POLITICS & INSTITUTIONS - ECONOMY

Europe lacks charging stations



The EU is far from its goals. To reach the target of one million charging stations in Europe by 2025, 3,000 charging stations would have to be installed every week. Shutterstock

The EU is far from its goals. To reach the target of one million charging stations in Europe by 2025, 3,000 charging stations would have to be installed every week. Shutterstock

The European Court of Auditors believes that the European Union's targets for electric charging infrastructure are too ambitious and not sufficiently regulated.

In its recent report on the subject, the European Court of Auditors states that the EU is still far from its objective to reach one million charging stations by 2025, set out in the Green Deal. In addition, the European Court of Auditors notes that the EU has not developed a comprehensive strategic roadmap for electromobility.

Specifically, the Court estimates that with an average range of 380km, electric vehicles need to be recharged more frequently. Electric vehicles accounted for 10.5% of new registrations in 2020. In other words, one in ten passenger cars sold in the EU last year was a plug-in electric vehicle. Carmakers expect electric vehicle production in Europe to increase sixfold between 2019 and 2025, with more than 4m cars and vans produced annually, or more than one-fifth of EU car production volumes.

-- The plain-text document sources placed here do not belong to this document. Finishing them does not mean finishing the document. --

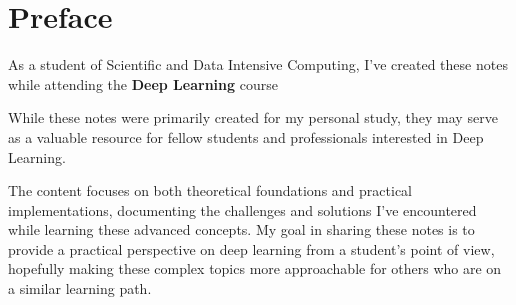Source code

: \chapter*{Preface}

As a student of Scientific and Data Intensive Computing, I've created these notes while attending the \textbf{Deep Learning} course

While these notes were primarily created for my personal study, they may serve as a valuable resource for fellow students and professionals interested in Deep Learning.

The content focuses on both theoretical foundations and practical implementations, documenting the challenges and solutions I've encountered while learning these advanced concepts. My goal in sharing these notes is to provide a practical perspective on deep learning from a student's point of view, hopefully making these complex topics more approachable for others who are on a similar learning path.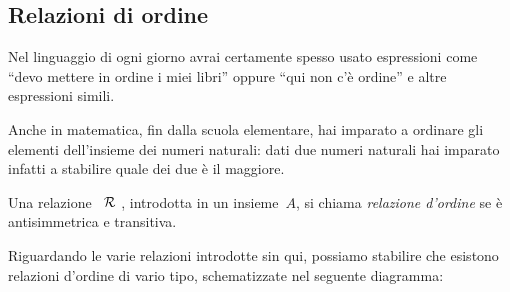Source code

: \begin{comment}
\begin{definizione}
Si chiama \emph{insieme quoziente} di un insieme~\(A\) rispetto a una 
relazione 
di 
equivalenza~\(\srel\),
l'insieme i cui elementi sono le classi d'equivalenza determinate dalla 
relazione~\(\srel\). L'insieme quoziente si indica con il simbolo~\(A/\srel\).
\end{definizione}

Nel caso dell'esempio precedente si passa all'insieme quoziente~\(B/\srel\) 
del 
seguente diagramma di Eulero-Venn:
\begin{center}
 
\end{center}


\osservazione Ogni volta che si ha una relazione d'equivalenza~\(\srel\) in 
un 
insieme~\(A\), possiamo stabilire la seguente
catena di passaggi:
 \[\text{insieme }A\rightarrow\text{ partizione }P(A)\rightarrow\text{ 
insieme 
quoziente }A/\srel.\]

\ref{ese:B.39}, 


\end{comment}

\subsection{Relazioni di ordine}
\label{subsec:rel_ordine}

Nel linguaggio di ogni giorno avrai certamente spesso usato espressioni come 
``devo mettere in ordine i miei
libri'' oppure ``qui non c'è ordine'' e altre espressioni simili.

Anche in matematica, fin dalla scuola elementare, hai imparato a ordinare gli 
elementi dell'insieme dei
numeri naturali: dati due numeri naturali hai imparato infatti a stabilire 
quale 
dei due è il maggiore.

\begin{definizione}
Una relazione~\(~\mathcal{R}~\), introdotta in un insieme~\(A\), si chiama 
\emph{relazione 
d'ordine} se è antisimmetrica e transitiva.
\end{definizione}

Riguardando le varie relazioni introdotte sin qui, possiamo stabilire che 
esistono relazioni d'ordine di vario tipo, schematizzate nel seguente 
diagramma:
\begin{center}
 
\end{center}

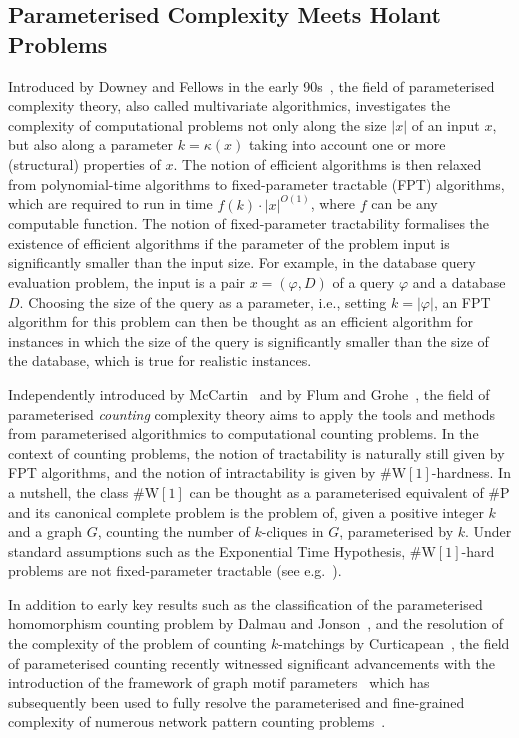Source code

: \documentclass[authorcolumns,numberwithinsect]{no-lipics-v2022}
\newcommand{\W}{\mathrm{W}}
\begin{document}
\subsection{Parameterised Complexity Meets Holant Problems}
Introduced by Downey and Fellows in the early 90s~\cite{DowneyF92}, the field of parameterised complexity theory, also called multivariate algorithmics, investigates the complexity of computational problems not only along the size $|x|$ of an input $x$, but also along a parameter $k=\kappa(x)$ taking into account one or more (structural) properties of $x$. The notion of efficient algorithms is then relaxed from polynomial-time algorithms to fixed-parameter tractable (FPT) algorithms, which are required to run in time $f(k)\cdot |x|^{O(1)}$, where $f$ can be any computable function. The notion of fixed-parameter tractability formalises the existence of efficient algorithms if the parameter of the problem input is significantly smaller than the input size. For example, in the database query evaluation problem, the input is a pair $x=(\varphi,D)$ of a query $\varphi$ and a database $D$. Choosing the size of the query as a parameter, i.e., setting $k=|\varphi|$, an FPT algorithm for this problem can then be thought as an efficient algorithm for instances in which the size of the query is significantly smaller than the size of the database, which is true for realistic instances. 

Independently introduced by McCartin~\cite{McCartin06} and by Flum and Grohe~\cite{FlumG04}, the field of parameterised \emph{counting} complexity theory aims to apply the tools and methods from parameterised algorithmics to computational counting problems. In the context of counting problems, the notion of tractability is naturally
still given by FPT algorithms, and the notion of intractability is given by $\#\W[1]$-hardness. In a nutshell, the class $\#\W[1]$ can be thought as a parameterised equivalent of $\#\mathrm{P}$ and its canonical complete problem is the problem of, given a positive integer $k$ and a graph $G$, counting the number of $k$-cliques in $G$, parameterised by $k$. Under standard assumptions such as the Exponential Time Hypothesis, $\#\W[1]$-hard problems are not fixed-parameter tractable (see e.g.\ \cite{Chenetal05,Chenetal06,CyganFKLMPPS15}).

In addition to early key results such as the classification of the parameterised homomorphism counting problem by Dalmau and Jonson~\cite{DalmauJ04}, and the resolution of the complexity of the problem of counting $k$-matchings by Curticapean~\cite{Curticapean13}, the field of parameterised counting recently witnessed significant advancements with the introduction of the framework of graph motif parameters~\cite{CurticapeanDM17} which has subsequently been used to fully resolve the parameterised and fine-grained complexity of numerous network pattern counting problems~\cite{Roth17,DellRW19,RothSW20,BressanR21,BeraGLSS22,PenaS22,BLR2023stoc,GishbolinerLSY23,DoringMW24,Curticapean24,CurticapeanN24,DoringMW25}.
\end{document}
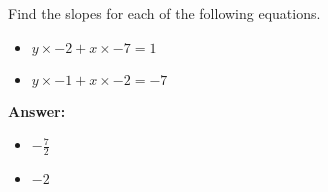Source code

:  Find the slopes for each of the following equations. \begin{itemize}\item \( y \times -2 + x \times -7 = 1 \)\item \( y \times -1 + x \times -2 = -7 \)\end{itemize}

        \textbf{Answer:} \begin{itemize}\item \( -\frac{7}{2} \)\item \( -2 \)\end{itemize}
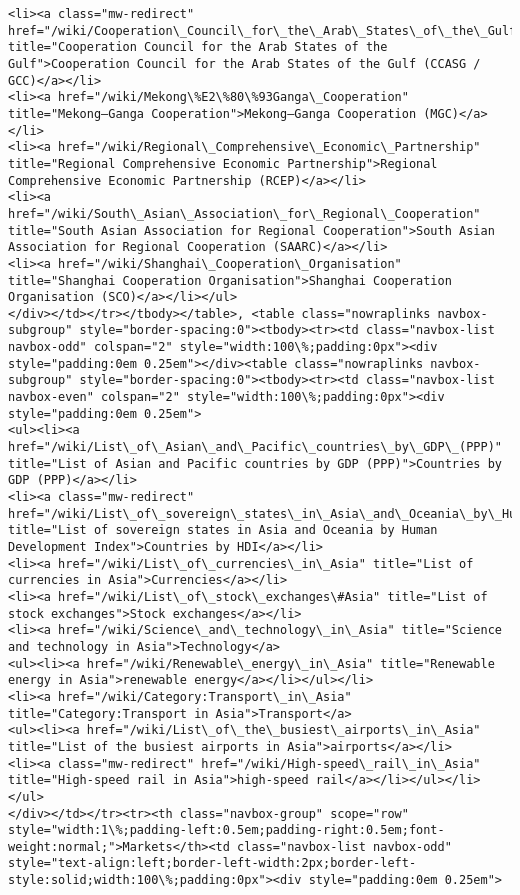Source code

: \documentclass[11pt]{article}
\begin{document}
\begin{Verbatim}[commandchars=\\\{\}]
<li><a class="mw-redirect" href="/wiki/Cooperation\_Council\_for\_the\_Arab\_States\_of\_the\_Gulf" title="Cooperation Council for the Arab States of the Gulf">Cooperation Council for the Arab States of the Gulf (CCASG / GCC)</a></li>
<li><a href="/wiki/Mekong\%E2\%80\%93Ganga\_Cooperation" title="Mekong–Ganga Cooperation">Mekong–Ganga Cooperation (MGC)</a></li>
<li><a href="/wiki/Regional\_Comprehensive\_Economic\_Partnership" title="Regional Comprehensive Economic Partnership">Regional Comprehensive Economic Partnership (RCEP)</a></li>
<li><a href="/wiki/South\_Asian\_Association\_for\_Regional\_Cooperation" title="South Asian Association for Regional Cooperation">South Asian Association for Regional Cooperation (SAARC)</a></li>
<li><a href="/wiki/Shanghai\_Cooperation\_Organisation" title="Shanghai Cooperation Organisation">Shanghai Cooperation Organisation (SCO)</a></li></ul>
</div></td></tr></tbody></table>, <table class="nowraplinks navbox-subgroup" style="border-spacing:0"><tbody><tr><td class="navbox-list navbox-odd" colspan="2" style="width:100\%;padding:0px"><div style="padding:0em 0.25em"></div><table class="nowraplinks navbox-subgroup" style="border-spacing:0"><tbody><tr><td class="navbox-list navbox-even" colspan="2" style="width:100\%;padding:0px"><div style="padding:0em 0.25em">
<ul><li><a href="/wiki/List\_of\_Asian\_and\_Pacific\_countries\_by\_GDP\_(PPP)" title="List of Asian and Pacific countries by GDP (PPP)">Countries by GDP (PPP)</a></li>
<li><a class="mw-redirect" href="/wiki/List\_of\_sovereign\_states\_in\_Asia\_and\_Oceania\_by\_Human\_Development\_Index" title="List of sovereign states in Asia and Oceania by Human Development Index">Countries by HDI</a></li>
<li><a href="/wiki/List\_of\_currencies\_in\_Asia" title="List of currencies in Asia">Currencies</a></li>
<li><a href="/wiki/List\_of\_stock\_exchanges\#Asia" title="List of stock exchanges">Stock exchanges</a></li>
<li><a href="/wiki/Science\_and\_technology\_in\_Asia" title="Science and technology in Asia">Technology</a>
<ul><li><a href="/wiki/Renewable\_energy\_in\_Asia" title="Renewable energy in Asia">renewable energy</a></li></ul></li>
<li><a href="/wiki/Category:Transport\_in\_Asia" title="Category:Transport in Asia">Transport</a>
<ul><li><a href="/wiki/List\_of\_the\_busiest\_airports\_in\_Asia" title="List of the busiest airports in Asia">airports</a></li>
<li><a class="mw-redirect" href="/wiki/High-speed\_rail\_in\_Asia" title="High-speed rail in Asia">high-speed rail</a></li></ul></li></ul>
</div></td></tr><tr><th class="navbox-group" scope="row" style="width:1\%;padding-left:0.5em;padding-right:0.5em;font-weight:normal;">Markets</th><td class="navbox-list navbox-odd" style="text-align:left;border-left-width:2px;border-left-style:solid;width:100\%;padding:0px"><div style="padding:0em 0.25em">

\end{Verbatim}
\end{document}

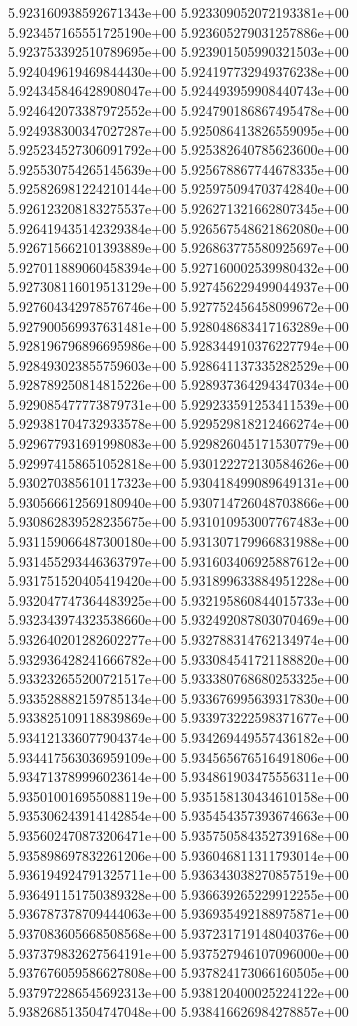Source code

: 5.923160938592671343e+00
5.923309052072193381e+00
5.923457165551725190e+00
5.923605279031257886e+00
5.923753392510789695e+00
5.923901505990321503e+00
5.924049619469844430e+00
5.924197732949376238e+00
5.924345846428908047e+00
5.924493959908440743e+00
5.924642073387972552e+00
5.924790186867495478e+00
5.924938300347027287e+00
5.925086413826559095e+00
5.925234527306091792e+00
5.925382640785623600e+00
5.925530754265145639e+00
5.925678867744678335e+00
5.925826981224210144e+00
5.925975094703742840e+00
5.926123208183275537e+00
5.926271321662807345e+00
5.926419435142329384e+00
5.926567548621862080e+00
5.926715662101393889e+00
5.926863775580925697e+00
5.927011889060458394e+00
5.927160002539980432e+00
5.927308116019513129e+00
5.927456229499044937e+00
5.927604342978576746e+00
5.927752456458099672e+00
5.927900569937631481e+00
5.928048683417163289e+00
5.928196796896695986e+00
5.928344910376227794e+00
5.928493023855759603e+00
5.928641137335282529e+00
5.928789250814815226e+00
5.928937364294347034e+00
5.929085477773879731e+00
5.929233591253411539e+00
5.929381704732933578e+00
5.929529818212466274e+00
5.929677931691998083e+00
5.929826045171530779e+00
5.929974158651052818e+00
5.930122272130584626e+00
5.930270385610117323e+00
5.930418499089649131e+00
5.930566612569180940e+00
5.930714726048703866e+00
5.930862839528235675e+00
5.931010953007767483e+00
5.931159066487300180e+00
5.931307179966831988e+00
5.931455293446363797e+00
5.931603406925887612e+00
5.931751520405419420e+00
5.931899633884951228e+00
5.932047747364483925e+00
5.932195860844015733e+00
5.932343974323538660e+00
5.932492087803070469e+00
5.932640201282602277e+00
5.932788314762134974e+00
5.932936428241666782e+00
5.933084541721188820e+00
5.933232655200721517e+00
5.933380768680253325e+00
5.933528882159785134e+00
5.933676995639317830e+00
5.933825109118839869e+00
5.933973222598371677e+00
5.934121336077904374e+00
5.934269449557436182e+00
5.934417563036959109e+00
5.934565676516491806e+00
5.934713789996023614e+00
5.934861903475556311e+00
5.935010016955088119e+00
5.935158130434610158e+00
5.935306243914142854e+00
5.935454357393674663e+00
5.935602470873206471e+00
5.935750584352739168e+00
5.935898697832261206e+00
5.936046811311793014e+00
5.936194924791325711e+00
5.936343038270857519e+00
5.936491151750389328e+00
5.936639265229912255e+00
5.936787378709444063e+00
5.936935492188975871e+00
5.937083605668508568e+00
5.937231719148040376e+00
5.937379832627564191e+00
5.937527946107096000e+00
5.937676059586627808e+00
5.937824173066160505e+00
5.937972286545692313e+00
5.938120400025224122e+00
5.938268513504747048e+00
5.938416626984278857e+00
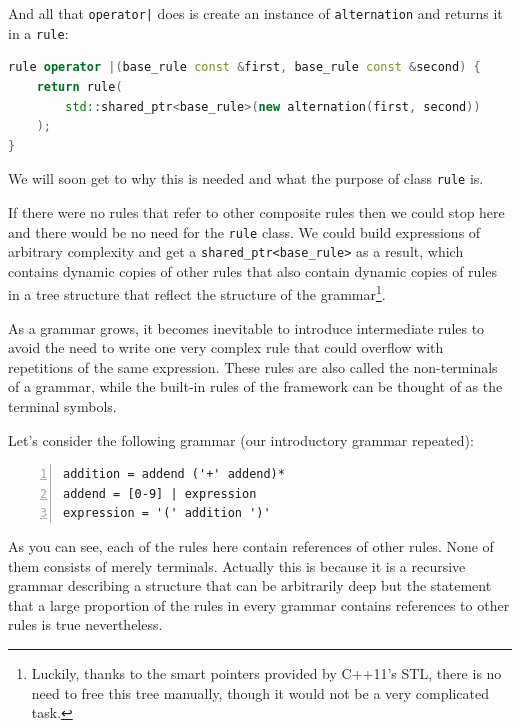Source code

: \documentclass[12pt]{article}
\begin{document}
And all that \texttt{operator|} does is create an instance of \texttt{alternation} and returns it in a
\texttt{rule}:

\begin{center}
	\begin{minipage}[h]{0.8\textwidth}
		\begin{lstlisting}[language=C++, breaklines=true]
rule operator |(base_rule const &first, base_rule const &second) {
	return rule(
		std::shared_ptr<base_rule>(new alternation(first, second))
	);
}
		\end{lstlisting}
	\end{minipage}
\end{center}

We will soon get to why this is needed and what the purpose of class \texttt{rule} is.

If there were no rules that refer to other composite rules then we could stop here and there would be no need
for the \texttt{rule} class. We could build expressions of arbitrary complexity and get a
\texttt{shared\_ptr<base\_rule>} as a result, which contains dynamic copies of other rules that also
contain dynamic copies of rules in a tree structure that reflect the structure of the
grammar\footnote{Luckily, thanks to the smart pointers provided by C++11's STL, there is no need to free
this tree manually, though it would not be a very complicated task.}.

As a grammar grows, it becomes inevitable to introduce intermediate rules to avoid the need to write one very
complex rule that could overflow with repetitions of the same expression. These rules are also called the
non-terminals of a grammar, while the built-in rules of the framework can be thought of as the terminal
symbols.

Let's consider the following grammar (our introductory grammar repeated):

\begin{center}
	\begin{minipage}[h]{0.5\textwidth}\label{lst:numberedexpressiongrammar}
		\begin{lstlisting}[breaklines=true, numbers=left]
addition = addend ('+' addend)*
addend = [0-9] | expression
expression = '(' addition ')'
		\end{lstlisting}
	\end{minipage}
\end{center}

As you can see, each of the rules here contain references of other rules. None of them consists of merely
terminals. Actually this is because it is a recursive grammar describing a structure that can be arbitrarily
deep but the statement that a large proportion of the rules in every grammar contains references to other
rules is true nevertheless.
\end{document}
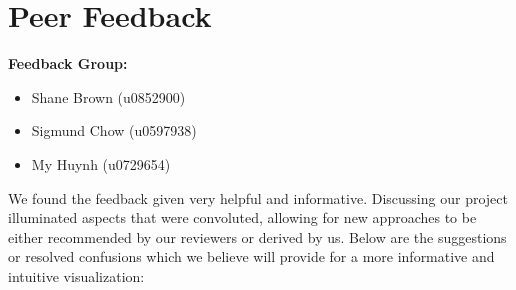 \documentclass[11pt, a4paper]{article}
\begin{document}
\section{Peer Feedback}

\textbf{Feedback Group:}
\begin{itemize}
\item Shane Brown (u0852900)
\item Sigmund Chow (u0597938)
\item My Huynh (u0729654)
\end{itemize}

We found the feedback given very helpful and informative. Discussing our project illuminated aspects that were convoluted, allowing for new approaches to be either recommended by our reviewers or derived by us. Below are the suggestions or resolved confusions which we believe will provide for a more informative and intuitive visualization:
\end{document}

As a result, the market share of electric vehicles and plug-in hybrids has grown significantly, but charging networks have not grown as fast. “Electromobility requires sufficient charging infrastructure. But in order to build such infrastructure, we need more certainty about the dynamics of electric vehicle adoption,” said Ladislav Balko, the Court member responsible for the report on electric charging infrastructure. “Last year, one in ten cars sold in the EU was a plug-in electric vehicle, but charging infrastructure is unevenly distributed across Europe. We believe that the Commission should give more support to the development of the grid at European level and should ensure that EU funding reaches where it is most needed.”

A need for 3,000 terminals per week

In its 2017 action plan, the European Commission had estimated that the number of charging points open to the public should increase from 118,000 at the time to 440,000 in 2020, and then 2m in 2025--an ambition revised downwards in 2019 with a target of only 1m charging points in 2025, but 3m in 2030.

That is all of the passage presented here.